_Information supplied_
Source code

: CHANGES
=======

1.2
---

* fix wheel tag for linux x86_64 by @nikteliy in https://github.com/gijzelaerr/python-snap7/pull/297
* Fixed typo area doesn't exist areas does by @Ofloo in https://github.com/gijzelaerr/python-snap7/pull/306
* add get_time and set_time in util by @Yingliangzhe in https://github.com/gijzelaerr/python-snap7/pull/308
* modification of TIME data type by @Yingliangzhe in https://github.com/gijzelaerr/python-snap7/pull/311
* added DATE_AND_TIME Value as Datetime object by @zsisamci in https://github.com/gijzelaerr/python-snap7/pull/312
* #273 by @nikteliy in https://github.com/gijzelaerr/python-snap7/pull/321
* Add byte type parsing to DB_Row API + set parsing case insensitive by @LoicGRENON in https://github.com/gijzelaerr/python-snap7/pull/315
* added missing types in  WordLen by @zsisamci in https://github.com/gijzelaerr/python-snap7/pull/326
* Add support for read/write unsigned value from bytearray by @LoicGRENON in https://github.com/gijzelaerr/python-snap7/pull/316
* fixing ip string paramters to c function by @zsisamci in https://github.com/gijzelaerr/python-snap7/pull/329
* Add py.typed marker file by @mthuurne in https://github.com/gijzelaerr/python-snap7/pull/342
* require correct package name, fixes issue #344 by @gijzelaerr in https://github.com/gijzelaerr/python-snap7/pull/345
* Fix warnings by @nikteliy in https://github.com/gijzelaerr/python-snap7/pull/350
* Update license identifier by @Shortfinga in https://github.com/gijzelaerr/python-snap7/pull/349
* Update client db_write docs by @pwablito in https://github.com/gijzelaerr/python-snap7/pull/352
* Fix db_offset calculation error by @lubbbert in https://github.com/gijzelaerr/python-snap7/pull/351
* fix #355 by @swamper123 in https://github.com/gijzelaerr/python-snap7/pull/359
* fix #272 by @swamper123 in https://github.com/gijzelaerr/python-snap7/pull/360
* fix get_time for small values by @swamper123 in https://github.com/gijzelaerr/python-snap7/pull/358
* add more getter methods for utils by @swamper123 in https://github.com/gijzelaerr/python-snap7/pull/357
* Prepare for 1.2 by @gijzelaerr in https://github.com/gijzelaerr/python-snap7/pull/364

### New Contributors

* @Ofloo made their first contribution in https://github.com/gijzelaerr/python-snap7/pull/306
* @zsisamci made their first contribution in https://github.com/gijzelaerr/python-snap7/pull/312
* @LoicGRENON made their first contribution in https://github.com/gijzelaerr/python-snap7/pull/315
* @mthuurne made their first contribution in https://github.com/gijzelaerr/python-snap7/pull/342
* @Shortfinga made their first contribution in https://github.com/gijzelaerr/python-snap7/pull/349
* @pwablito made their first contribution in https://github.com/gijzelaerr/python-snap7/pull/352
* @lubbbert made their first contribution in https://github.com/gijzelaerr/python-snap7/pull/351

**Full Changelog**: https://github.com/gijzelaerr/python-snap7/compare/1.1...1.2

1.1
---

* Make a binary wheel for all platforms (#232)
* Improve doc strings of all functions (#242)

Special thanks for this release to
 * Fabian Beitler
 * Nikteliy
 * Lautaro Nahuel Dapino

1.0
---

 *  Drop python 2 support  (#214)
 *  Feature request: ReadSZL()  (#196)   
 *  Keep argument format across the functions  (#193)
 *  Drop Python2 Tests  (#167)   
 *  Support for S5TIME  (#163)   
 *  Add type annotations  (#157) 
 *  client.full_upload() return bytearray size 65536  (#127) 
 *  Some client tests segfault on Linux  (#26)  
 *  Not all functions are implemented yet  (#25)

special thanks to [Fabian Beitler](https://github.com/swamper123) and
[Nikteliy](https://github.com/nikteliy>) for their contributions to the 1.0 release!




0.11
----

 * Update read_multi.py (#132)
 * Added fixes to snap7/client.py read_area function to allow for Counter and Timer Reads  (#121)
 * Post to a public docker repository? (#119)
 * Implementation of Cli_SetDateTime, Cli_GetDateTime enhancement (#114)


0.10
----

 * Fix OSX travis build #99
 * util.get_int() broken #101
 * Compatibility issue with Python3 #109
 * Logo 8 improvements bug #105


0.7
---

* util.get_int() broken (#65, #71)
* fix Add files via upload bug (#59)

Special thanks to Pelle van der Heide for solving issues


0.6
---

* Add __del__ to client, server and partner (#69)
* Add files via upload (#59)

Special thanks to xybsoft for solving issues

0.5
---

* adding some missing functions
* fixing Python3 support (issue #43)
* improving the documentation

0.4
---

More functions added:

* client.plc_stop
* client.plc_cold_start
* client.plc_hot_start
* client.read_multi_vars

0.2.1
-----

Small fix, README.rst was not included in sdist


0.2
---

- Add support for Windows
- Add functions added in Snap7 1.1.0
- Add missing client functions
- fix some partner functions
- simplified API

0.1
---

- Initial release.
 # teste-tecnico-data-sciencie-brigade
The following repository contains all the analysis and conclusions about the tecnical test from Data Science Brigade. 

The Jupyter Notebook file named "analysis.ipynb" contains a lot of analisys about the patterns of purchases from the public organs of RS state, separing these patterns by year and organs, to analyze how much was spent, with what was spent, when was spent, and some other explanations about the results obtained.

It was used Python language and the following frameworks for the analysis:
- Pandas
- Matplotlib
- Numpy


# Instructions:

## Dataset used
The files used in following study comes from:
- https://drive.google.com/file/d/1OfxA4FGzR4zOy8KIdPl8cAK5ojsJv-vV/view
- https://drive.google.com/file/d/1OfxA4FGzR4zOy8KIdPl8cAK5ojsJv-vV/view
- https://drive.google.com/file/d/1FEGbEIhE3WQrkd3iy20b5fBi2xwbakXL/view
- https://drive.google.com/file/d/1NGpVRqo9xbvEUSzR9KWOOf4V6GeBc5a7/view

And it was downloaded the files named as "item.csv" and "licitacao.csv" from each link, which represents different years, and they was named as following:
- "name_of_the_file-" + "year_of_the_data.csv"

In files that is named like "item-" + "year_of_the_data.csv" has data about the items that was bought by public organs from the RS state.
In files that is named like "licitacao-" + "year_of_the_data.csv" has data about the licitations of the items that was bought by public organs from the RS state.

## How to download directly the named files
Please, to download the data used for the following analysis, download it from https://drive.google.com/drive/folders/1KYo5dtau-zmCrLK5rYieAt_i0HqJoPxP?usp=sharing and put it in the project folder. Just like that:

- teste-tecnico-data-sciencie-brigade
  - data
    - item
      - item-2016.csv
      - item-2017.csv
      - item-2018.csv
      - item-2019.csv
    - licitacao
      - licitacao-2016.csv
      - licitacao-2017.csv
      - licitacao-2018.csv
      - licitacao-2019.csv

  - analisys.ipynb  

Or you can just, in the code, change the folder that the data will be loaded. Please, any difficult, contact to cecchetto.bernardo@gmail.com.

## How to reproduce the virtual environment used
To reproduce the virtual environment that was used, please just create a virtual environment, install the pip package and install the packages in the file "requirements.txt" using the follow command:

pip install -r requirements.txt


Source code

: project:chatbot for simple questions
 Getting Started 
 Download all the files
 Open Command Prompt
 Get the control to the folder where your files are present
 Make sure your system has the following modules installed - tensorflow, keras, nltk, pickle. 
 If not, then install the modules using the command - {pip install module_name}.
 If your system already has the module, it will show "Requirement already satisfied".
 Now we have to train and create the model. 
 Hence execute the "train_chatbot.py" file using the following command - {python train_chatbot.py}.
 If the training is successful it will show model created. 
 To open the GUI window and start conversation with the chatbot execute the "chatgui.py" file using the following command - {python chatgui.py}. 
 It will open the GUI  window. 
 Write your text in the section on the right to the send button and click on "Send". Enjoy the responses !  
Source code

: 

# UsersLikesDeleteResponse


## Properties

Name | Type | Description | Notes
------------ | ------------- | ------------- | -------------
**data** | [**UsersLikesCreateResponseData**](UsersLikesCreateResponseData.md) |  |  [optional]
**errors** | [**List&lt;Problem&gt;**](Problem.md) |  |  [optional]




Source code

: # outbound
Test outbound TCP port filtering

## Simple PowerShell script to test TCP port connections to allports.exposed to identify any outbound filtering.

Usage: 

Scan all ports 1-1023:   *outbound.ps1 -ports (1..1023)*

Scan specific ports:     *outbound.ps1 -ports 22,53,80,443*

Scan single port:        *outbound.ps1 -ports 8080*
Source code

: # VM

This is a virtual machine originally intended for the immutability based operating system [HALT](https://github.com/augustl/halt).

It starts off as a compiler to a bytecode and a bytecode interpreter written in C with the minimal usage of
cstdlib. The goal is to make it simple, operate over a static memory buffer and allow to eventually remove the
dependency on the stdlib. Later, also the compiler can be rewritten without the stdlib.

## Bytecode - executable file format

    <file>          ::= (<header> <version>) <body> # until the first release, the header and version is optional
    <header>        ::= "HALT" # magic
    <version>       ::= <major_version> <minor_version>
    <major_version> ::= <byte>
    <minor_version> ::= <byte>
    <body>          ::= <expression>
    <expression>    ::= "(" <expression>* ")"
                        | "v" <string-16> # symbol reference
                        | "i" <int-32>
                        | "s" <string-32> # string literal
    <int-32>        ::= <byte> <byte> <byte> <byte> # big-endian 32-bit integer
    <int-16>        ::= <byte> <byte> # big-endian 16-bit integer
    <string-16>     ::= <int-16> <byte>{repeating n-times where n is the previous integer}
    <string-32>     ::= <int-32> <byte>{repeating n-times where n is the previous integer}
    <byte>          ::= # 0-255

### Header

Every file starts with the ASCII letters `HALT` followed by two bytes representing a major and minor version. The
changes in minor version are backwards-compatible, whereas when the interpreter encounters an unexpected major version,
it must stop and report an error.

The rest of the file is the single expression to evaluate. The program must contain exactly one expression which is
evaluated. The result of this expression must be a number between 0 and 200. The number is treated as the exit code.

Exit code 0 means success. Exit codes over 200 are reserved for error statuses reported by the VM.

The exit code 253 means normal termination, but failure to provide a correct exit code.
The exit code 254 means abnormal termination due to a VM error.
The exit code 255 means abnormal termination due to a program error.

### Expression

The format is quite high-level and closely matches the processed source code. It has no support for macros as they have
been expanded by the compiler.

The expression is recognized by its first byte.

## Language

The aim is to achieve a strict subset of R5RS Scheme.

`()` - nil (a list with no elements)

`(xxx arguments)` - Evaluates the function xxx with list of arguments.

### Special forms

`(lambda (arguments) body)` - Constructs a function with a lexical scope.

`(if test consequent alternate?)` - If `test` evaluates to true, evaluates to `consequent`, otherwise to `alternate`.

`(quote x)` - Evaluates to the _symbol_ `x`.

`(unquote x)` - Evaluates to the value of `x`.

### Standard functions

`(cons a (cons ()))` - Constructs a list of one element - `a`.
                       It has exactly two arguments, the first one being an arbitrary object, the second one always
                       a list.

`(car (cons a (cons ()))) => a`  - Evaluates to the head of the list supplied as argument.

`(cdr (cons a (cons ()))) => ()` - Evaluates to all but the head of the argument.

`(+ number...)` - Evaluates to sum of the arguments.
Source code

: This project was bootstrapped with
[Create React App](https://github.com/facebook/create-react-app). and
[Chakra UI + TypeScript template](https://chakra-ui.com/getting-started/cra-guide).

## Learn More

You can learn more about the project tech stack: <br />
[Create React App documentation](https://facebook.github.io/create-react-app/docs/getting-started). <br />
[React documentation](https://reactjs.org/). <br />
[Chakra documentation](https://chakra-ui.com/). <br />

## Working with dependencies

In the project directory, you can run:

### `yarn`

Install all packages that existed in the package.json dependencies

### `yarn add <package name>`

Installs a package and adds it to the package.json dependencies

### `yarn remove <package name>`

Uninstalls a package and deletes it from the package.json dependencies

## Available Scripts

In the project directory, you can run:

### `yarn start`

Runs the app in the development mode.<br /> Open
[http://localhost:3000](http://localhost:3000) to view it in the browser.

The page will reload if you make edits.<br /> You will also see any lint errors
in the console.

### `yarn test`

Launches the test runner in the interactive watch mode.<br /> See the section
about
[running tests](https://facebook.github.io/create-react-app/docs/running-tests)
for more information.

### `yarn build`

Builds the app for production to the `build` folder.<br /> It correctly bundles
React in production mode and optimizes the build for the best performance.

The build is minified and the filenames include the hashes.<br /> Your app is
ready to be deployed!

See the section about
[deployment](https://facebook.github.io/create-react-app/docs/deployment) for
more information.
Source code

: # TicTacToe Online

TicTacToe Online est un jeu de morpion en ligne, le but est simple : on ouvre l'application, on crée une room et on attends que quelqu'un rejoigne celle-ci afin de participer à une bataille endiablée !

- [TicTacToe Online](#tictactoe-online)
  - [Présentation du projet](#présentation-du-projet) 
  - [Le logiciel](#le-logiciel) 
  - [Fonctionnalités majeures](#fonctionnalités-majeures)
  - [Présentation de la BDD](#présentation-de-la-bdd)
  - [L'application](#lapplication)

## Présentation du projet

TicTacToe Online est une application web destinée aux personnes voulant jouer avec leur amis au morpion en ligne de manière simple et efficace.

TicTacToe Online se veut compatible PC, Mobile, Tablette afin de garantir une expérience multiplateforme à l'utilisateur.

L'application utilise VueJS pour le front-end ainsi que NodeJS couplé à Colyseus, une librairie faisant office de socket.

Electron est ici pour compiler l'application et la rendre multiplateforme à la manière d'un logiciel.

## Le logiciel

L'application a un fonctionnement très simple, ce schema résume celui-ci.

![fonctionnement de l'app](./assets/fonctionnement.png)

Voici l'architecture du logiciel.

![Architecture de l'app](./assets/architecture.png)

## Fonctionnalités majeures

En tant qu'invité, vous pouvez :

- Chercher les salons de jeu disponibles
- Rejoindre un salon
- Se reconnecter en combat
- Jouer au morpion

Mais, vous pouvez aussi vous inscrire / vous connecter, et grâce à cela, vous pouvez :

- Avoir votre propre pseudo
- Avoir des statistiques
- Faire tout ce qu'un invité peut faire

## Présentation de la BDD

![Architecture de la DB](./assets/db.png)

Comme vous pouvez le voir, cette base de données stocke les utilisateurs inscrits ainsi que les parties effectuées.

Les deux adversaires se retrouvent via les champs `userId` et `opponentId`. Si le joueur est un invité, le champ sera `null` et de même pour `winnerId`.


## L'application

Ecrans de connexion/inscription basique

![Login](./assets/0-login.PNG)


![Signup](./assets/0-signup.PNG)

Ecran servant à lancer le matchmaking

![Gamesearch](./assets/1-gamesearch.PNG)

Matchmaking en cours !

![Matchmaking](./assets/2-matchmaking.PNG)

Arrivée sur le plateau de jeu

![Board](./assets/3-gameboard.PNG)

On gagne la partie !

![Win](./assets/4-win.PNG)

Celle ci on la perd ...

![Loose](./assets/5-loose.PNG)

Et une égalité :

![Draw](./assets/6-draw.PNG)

_What you need to do_
Output, unchanged, the lines of the listing above from the first one through the one holding "add more getter". Leave out every line after it.

_Answer below_
Source code

: CHANGES
=======

1.2
---

* fix wheel tag for linux x86_64 by @nikteliy in https://github.com/gijzelaerr/python-snap7/pull/297
* Fixed typo area doesn't exist areas does by @Ofloo in https://github.com/gijzelaerr/python-snap7/pull/306
* add get_time and set_time in util by @Yingliangzhe in https://github.com/gijzelaerr/python-snap7/pull/308
* modification of TIME data type by @Yingliangzhe in https://github.com/gijzelaerr/python-snap7/pull/311
* added DATE_AND_TIME Value as Datetime object by @zsisamci in https://github.com/gijzelaerr/python-snap7/pull/312
* #273 by @nikteliy in https://github.com/gijzelaerr/python-snap7/pull/321
* Add byte type parsing to DB_Row API + set parsing case insensitive by @LoicGRENON in https://github.com/gijzelaerr/python-snap7/pull/315
* added missing types in  WordLen by @zsisamci in https://github.com/gijzelaerr/python-snap7/pull/326
* Add support for read/write unsigned value from bytearray by @LoicGRENON in https://github.com/gijzelaerr/python-snap7/pull/316
* fixing ip string paramters to c function by @zsisamci in https://github.com/gijzelaerr/python-snap7/pull/329
* Add py.typed marker file by @mthuurne in https://github.com/gijzelaerr/python-snap7/pull/342
* require correct package name, fixes issue #344 by @gijzelaerr in https://github.com/gijzelaerr/python-snap7/pull/345
* Fix warnings by @nikteliy in https://github.com/gijzelaerr/python-snap7/pull/350
* Update license identifier by @Shortfinga in https://github.com/gijzelaerr/python-snap7/pull/349
* Update client db_write docs by @pwablito in https://github.com/gijzelaerr/python-snap7/pull/352
* Fix db_offset calculation error by @lubbbert in https://github.com/gijzelaerr/python-snap7/pull/351
* fix #355 by @swamper123 in https://github.com/gijzelaerr/python-snap7/pull/359
* fix #272 by @swamper123 in https://github.com/gijzelaerr/python-snap7/pull/360
* fix get_time for small values by @swamper123 in https://github.com/gijzelaerr/python-snap7/pull/358
* add more getter methods for utils by @swamper123 in https://github.com/gijzelaerr/python-snap7/pull/357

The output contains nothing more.